ACTIVITY:
Locate every line in the records below that contains the word "setw", and copy each one.

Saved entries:
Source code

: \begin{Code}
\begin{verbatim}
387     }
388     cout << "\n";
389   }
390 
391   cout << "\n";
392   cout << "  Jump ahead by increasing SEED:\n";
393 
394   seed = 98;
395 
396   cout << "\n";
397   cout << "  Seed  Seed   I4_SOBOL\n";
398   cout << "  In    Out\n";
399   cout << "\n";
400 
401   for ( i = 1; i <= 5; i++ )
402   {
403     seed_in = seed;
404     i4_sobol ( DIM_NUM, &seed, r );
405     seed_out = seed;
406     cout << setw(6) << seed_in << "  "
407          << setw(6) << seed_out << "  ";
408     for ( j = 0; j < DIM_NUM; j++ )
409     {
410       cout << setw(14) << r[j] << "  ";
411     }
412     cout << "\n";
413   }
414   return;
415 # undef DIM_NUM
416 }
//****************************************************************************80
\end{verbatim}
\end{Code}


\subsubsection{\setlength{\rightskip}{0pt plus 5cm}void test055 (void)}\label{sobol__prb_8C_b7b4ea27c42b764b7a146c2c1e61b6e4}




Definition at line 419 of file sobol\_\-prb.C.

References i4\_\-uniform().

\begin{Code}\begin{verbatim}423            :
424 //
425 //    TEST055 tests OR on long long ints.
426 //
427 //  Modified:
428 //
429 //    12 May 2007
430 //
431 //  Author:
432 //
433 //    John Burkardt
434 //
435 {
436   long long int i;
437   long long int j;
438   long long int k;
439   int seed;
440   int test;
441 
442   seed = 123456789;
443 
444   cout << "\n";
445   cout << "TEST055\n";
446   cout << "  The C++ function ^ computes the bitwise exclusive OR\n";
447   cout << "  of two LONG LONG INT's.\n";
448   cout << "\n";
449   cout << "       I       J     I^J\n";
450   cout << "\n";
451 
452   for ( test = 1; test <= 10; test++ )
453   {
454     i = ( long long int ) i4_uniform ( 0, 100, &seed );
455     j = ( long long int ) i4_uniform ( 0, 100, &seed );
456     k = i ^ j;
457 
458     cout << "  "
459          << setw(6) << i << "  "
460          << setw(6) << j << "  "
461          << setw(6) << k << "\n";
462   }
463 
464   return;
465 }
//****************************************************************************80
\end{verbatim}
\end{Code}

RESULT OF THE TASK:
406     cout << setw(6) << seed_in << "  "
407          << setw(6) << seed_out << "  ";
410       cout << setw(14) << r[j] << "  ";
459          << setw(6) << i << "  "
460          << setw(6) << j << "  "
461          << setw(6) << k << "\n";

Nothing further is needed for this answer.